Blue Cranes in Vermont suburbia
Species that I have not seen at the pan for a while included PIED AVOCET, GREATER FLAMINGO and RED-BILLED TEAL. Besides these most of the water associated species that one would normally expect here were present. The mind boggles at the huge number of GREY HERON nests on the rocks in the pan – there must surely be at least 40 chicks at this point. A YELLOW-BILLED KITE also drifted by causing large-scaled consternation from the EGYPTIAN GEESE, KELP GULLS and particularly BLACKSMITH LAPWINGS that also have chicks at the moment. Certainly not a safe space for a YBK!
I then drove through Vermont to the lookout point along the coast. Here I managed to add good garden birds that included personal favorites such as SOUTHERN BOUBOU, AFRICAN PARADISE- and FISCAL FLYCATCHERS, as well as CAPE ROBIN-CHAT. There was not much happening at the lookout point, except for my first COMMON WHIMBREL here for the season and about 20 CAPE CORMORANTS passing through. This left me on 55 species after 45 minutes.

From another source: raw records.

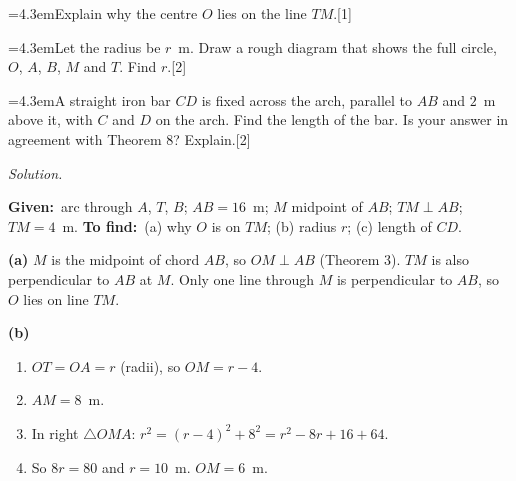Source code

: \documentclass[11pt,a4paper]{article}
\newcommand{\pc}[2]{\par\smallskip\noindent\hspace*{2em}\hangindent=4.3em\hangafter=1\makebox[2em][l]{(#1)}\hspace{0.3em}#2\par}
\newenvironment{answerblock}
  {\par\needspace{6\baselineskip}\smallskip\begingroup\small\linespread{1.2}\selectfont\color{muted}\noindent\textit{Solution.}\par}
  {\par\endgroup\medskip}
\newcommand{\mks}[1]{\hfill\mbox{[#1]}}
\newcommand{\tr}{\triangle}
\newcommand{\Given}{\textbf{Given:}~}
\newcommand{\Tofind}{\textbf{To find:}~}
\begin{document}
\pc{a}{Explain why the centre $O$ lies on the line $TM$.\mks{1}}
\pc{b}{Let the radius be $r$~m. Draw a rough diagram that shows the full circle, $O$, $A$, $B$, $M$ and $T$. Find $r$.\mks{2}}
\pc{c}{A straight iron bar $CD$ is fixed across the arch, parallel to $AB$ and $2$~m above it, with $C$ and $D$ on the arch. Find the length of the bar. Is your answer in agreement with Theorem 8? Explain.\mks{2}}

\begin{answerblock}
\begin{minipage}[t]{0.66\linewidth}\vspace{0pt}
\Given arc through $A$, $T$, $B$; $AB=16$~m; $M$ midpoint of $AB$; $TM\perp AB$; $TM=4$~m. \Tofind (a) why $O$ is on $TM$; (b) radius $r$; (c) length of $CD$.

\textbf{(a)} $M$ is the midpoint of chord $AB$, so $OM\perp AB$ (Theorem 3). $TM$ is also perpendicular to $AB$ at $M$. Only one line through $M$ is perpendicular to $AB$, so $O$ lies on line $TM$.

\textbf{(b)}
\begin{enumerate}[label=\arabic*.,leftmargin=1.6em,itemsep=0pt,topsep=2pt]
\item $OT=OA=r$ (radii), so $OM=r-4$.
\item $AM=8$~m.
\item In right $\tr OMA$: $r^2=(r-4)^2+8^2=r^2-8r+16+64$.
\item So $8r=80$ and $r=10$~m. $OM=6$~m.
\end{enumerate}


\end{minipage}
\end{answerblock}
\end{document}
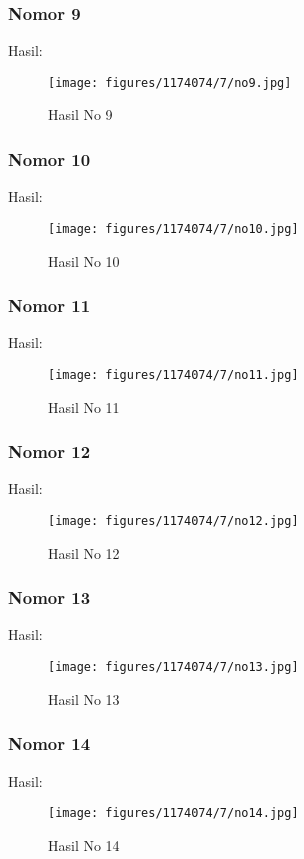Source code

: \subsubsection{Nomor 9}
\hfill\break

Hasil:
\begin{figure}[H]
\centering
	\texttt{[image: figures/1174074/7/no9.jpg]}
	\caption{Hasil No 9}
\end{figure}

\subsubsection{Nomor 10}
\hfill\break

Hasil:
\begin{figure}[H]
\centering
	\texttt{[image: figures/1174074/7/no10.jpg]}
	\caption{Hasil No 10}
\end{figure}

\subsubsection{Nomor 11}
\hfill\break

Hasil:
\begin{figure}[H]
\centering
	\texttt{[image: figures/1174074/7/no11.jpg]}
	\caption{Hasil No 11}
\end{figure}

\subsubsection{Nomor 12}
\hfill\break

Hasil:
\begin{figure}[H]
\centering
	\texttt{[image: figures/1174074/7/no12.jpg]}
	\caption{Hasil No 12}
\end{figure}

\subsubsection{Nomor 13}
\hfill\break

Hasil:
\begin{figure}[H]
\centering
	\texttt{[image: figures/1174074/7/no13.jpg]}
	\caption{Hasil No 13}
\end{figure}

\subsubsection{Nomor 14}
\hfill\break

Hasil:
\begin{figure}[H]
\centering
	\texttt{[image: figures/1174074/7/no14.jpg]}
	\caption{Hasil No 14}
\end{figure}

The big problem trying to bird at Onrus on the 16th of December on a beautiful day like today is that the people are out in force walking their dogs, chatting with all and sundry and the new fad of slim and attractive mothers (sorry some not so slim) running racing prams around the peninsula. There must have been at least 50 crafts in the bay – it is crayfish season and kids and parents were all over the rocks. Silly season. The Onrus caravan park is approaching bursting at the seams levels, but still I could hear BAR-THROATED APALIS, CAPE BATIS, CAPE CANARIES, SOMBRE GREENBULS, KAROO PRINIAS, MALACHITE SUNBIRDS and OLIVE THRUSHES leaving me on 60 species after an hour.

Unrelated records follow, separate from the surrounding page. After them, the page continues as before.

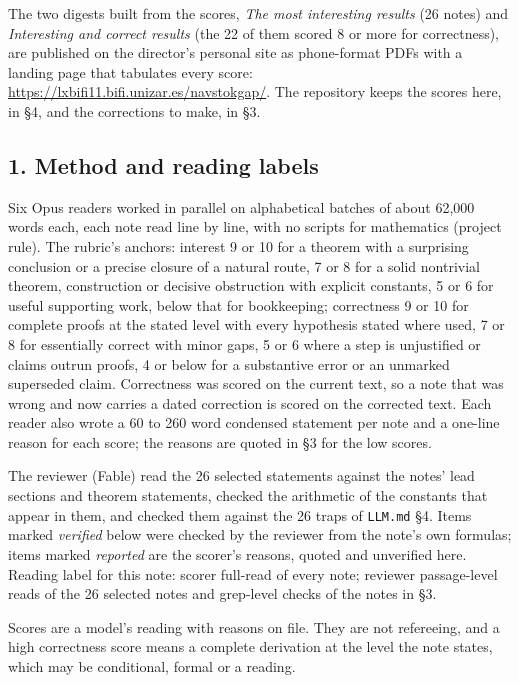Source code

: \documentclass[11pt,a4paper]{article}
\begin{document}
The two digests built from the scores, \emph{The most interesting
results} (26 notes) and \emph{Interesting and correct results} (the 22
of them scored 8 or more for correctness), are published on the
director's personal site as phone-format PDFs with a landing page that
tabulates every score:
\url{https://lxbifi11.bifi.unizar.es/navstokgap/}. The repository keeps
the scores here, in §4, and the corrections to make, in §3.

\hypertarget{method-and-reading-labels}{%
\subsection{1. Method and reading
labels}\label{method-and-reading-labels}}

Six Opus readers worked in parallel on alphabetical batches of about
62,000 words each, each note read line by line, with no scripts for
mathematics (project rule). The rubric's anchors: interest 9 or 10 for a
theorem with a surprising conclusion or a precise closure of a natural
route, 7 or 8 for a solid nontrivial theorem, construction or decisive
obstruction with explicit constants, 5 or 6 for useful supporting work,
below that for bookkeeping; correctness 9 or 10 for complete proofs at
the stated level with every hypothesis stated where used, 7 or 8 for
essentially correct with minor gaps, 5 or 6 where a step is unjustified
or claims outrun proofs, 4 or below for a substantive error or an
unmarked superseded claim. Correctness was scored on the current text,
so a note that was wrong and now carries a dated correction is scored on
the corrected text. Each reader also wrote a 60 to 260 word condensed
statement per note and a one-line reason for each score; the reasons are
quoted in §3 for the low scores.

The reviewer (Fable) read the 26 selected statements against the notes'
lead sections and theorem statements, checked the arithmetic of the
constants that appear in them, and checked them against the 26 traps of
\texttt{LLM.md} §4. Items marked \emph{verified} below were checked by
the reviewer from the note's own formulas; items marked \emph{reported}
are the scorer's reasons, quoted and unverified here. Reading label for
this note: scorer full-read of every note; reviewer passage-level reads
of the 26 selected notes and grep-level checks of the notes in §3.

Scores are a model's reading with reasons on file. They are not
refereeing, and a high correctness score means a complete derivation at
the level the note states, which may be conditional, formal or a
reading.
\end{document}
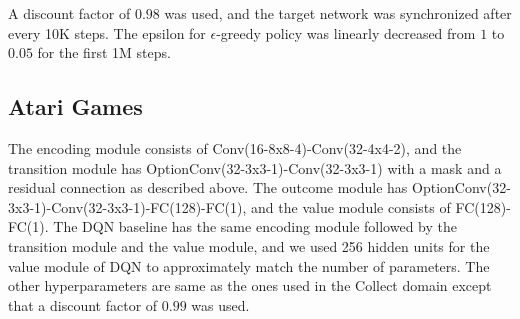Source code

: \documentclass{article}
\begin{document}
A discount factor of $0.98$ was used, and the target network was synchronized after every 10K steps. The epsilon for $\epsilon$-greedy policy was linearly decreased from $1$ to $0.05$ for the first 1M steps.

\subsection{Atari Games}
The encoding module consists of Conv(16-8x8-4)-Conv(32-4x4-2), and the transition module has OptionConv(32-3x3-1)-Conv(32-3x3-1) with a mask and a residual connection as described above. The outcome module has OptionConv(32-3x3-1)-Conv(32-3x3-1)-FC(128)-FC(1), and the value module consists of FC(128)-FC(1). The DQN baseline has the same encoding module followed by the transition module and the value module, and we used 256 hidden units for the value module of DQN to approximately match the number of parameters. The other hyperparameters are same as the ones used in the Collect domain except that a discount factor of $0.99$ was used. 
\end{document}
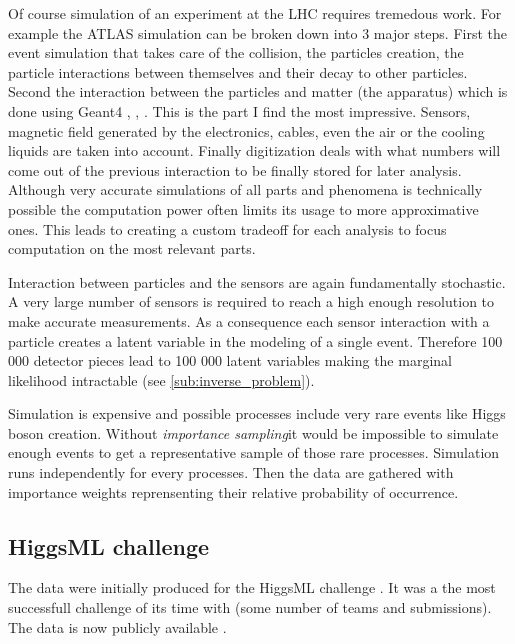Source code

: Of course simulation of an experiment at the LHC requires tremedous work.
For example the ATLAS simulation \cite{Aad_2010} can be broken down into 3 major steps.
First the event simulation that takes care of the collision, the particles creation, the particle interactions between themselves and their decay to other particles.
Second the interaction between the particles and matter (the apparatus) which is done using Geant4 \cite{AGOSTINELLI2003250}, \cite{1610988}, \cite{ALLISON2016186}.
This is the part I find the most impressive.
Sensors, magnetic field generated by the electronics, cables, even the air or the cooling liquids are taken into account.
Finally digitization deals with what numbers will come out of the previous interaction to be finally stored for later analysis.
Although very accurate simulations of all parts and phenomena is technically possible the computation power often limits its usage to more approximative ones. 
This leads to creating a custom tradeoff for each analysis to focus computation on the most relevant parts.

Interaction between particles and the sensors are again fundamentally stochastic.
A very large number of sensors is required to reach a high enough resolution to make accurate measurements.
As a consequence each sensor interaction with a particle creates a latent variable in the modeling of a single event.
Therefore 100 000 detector pieces lead to 100 000 latent variables making the marginal likelihood intractable (see \autoref{sub:inverse_problem}).

Simulation is expensive and possible processes include very rare events like Higgs boson creation.
Without \emph{importance sampling}\needcite it would be impossible to simulate enough events to get a representative sample of those rare processes.
Simulation runs independently for every processes.
Then the data are gathered with importance weights reprensenting their relative probability of occurrence.





\subsection{HiggsML challenge} %
\label{sub:higgsml_challenge}


The data were initially produced for the HiggsML challenge \cite{Adam-Bourdarios2014}.
It was a the most successfull challenge of its time with (some number of teams and submissions).
The data is now publicly available \needcite.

The holiday vibe got worse as I approached the beach as Atlantic Drive has already been closed off there, thus not allowing me to check out the Onrus lagoon and losing out on a further 10 or so probables. The tern day roost at Harderbaai had at least 500 birds despite 4X4's, boats and loads of people in very close proximity. There was just to much traffic to check out the roost properly, but I could at least pick COMMON, SANDWICH and SWIFT TERNS. There were also REED- and (surprisingly) two CROWNED CORMORANTS, a LITTLE EGRET, AFRICAN BLACK OYSTERCATCHER and KITTLITZ'S and WHITE-FRONTED PLOVERS in this area. This left me on 77 species after 90 minutes with just under 4 km traveled.

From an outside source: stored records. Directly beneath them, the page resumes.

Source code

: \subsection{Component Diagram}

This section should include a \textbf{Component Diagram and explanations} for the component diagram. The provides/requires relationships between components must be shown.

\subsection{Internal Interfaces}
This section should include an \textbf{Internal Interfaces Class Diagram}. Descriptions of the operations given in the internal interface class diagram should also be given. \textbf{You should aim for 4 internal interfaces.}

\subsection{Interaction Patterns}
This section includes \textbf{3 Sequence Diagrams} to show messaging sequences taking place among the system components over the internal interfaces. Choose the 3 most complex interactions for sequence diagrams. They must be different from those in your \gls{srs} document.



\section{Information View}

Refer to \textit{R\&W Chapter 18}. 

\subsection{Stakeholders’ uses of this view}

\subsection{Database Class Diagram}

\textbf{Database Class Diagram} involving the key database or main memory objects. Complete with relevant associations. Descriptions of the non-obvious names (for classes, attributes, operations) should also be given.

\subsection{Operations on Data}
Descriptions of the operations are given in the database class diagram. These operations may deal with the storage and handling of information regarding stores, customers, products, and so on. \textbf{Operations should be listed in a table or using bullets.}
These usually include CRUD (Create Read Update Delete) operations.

Add to this the fact that I missed out on several species that I would normally expect to find on any given day. These include ROCK DOVE, CATTLE EGRET, AFRICAN HOOPOE, AFRICAN SACRED IBIS, ROCK KESTREL, PIED KINGFISHER and some crows and woodpeckers. It also seems as if the cuckoos have already gone silent. I still maintain that the Onrus/ Vermont area must be seen as one of the top birding destinations in the Overberg. A quick count revealed that I saw 19 southern African endemics and 5 migratory birds this morning. Not to shabby for difficult birding conditions!
(Our local pair of AFRICAN HARRIER-HAWKS just past overhead and a BOKMAKIERIE came to the feeder).
Our list of birds seen along this circular route now stands on 199 species. Quietly waiting for some or other vagrant to pull through this summer.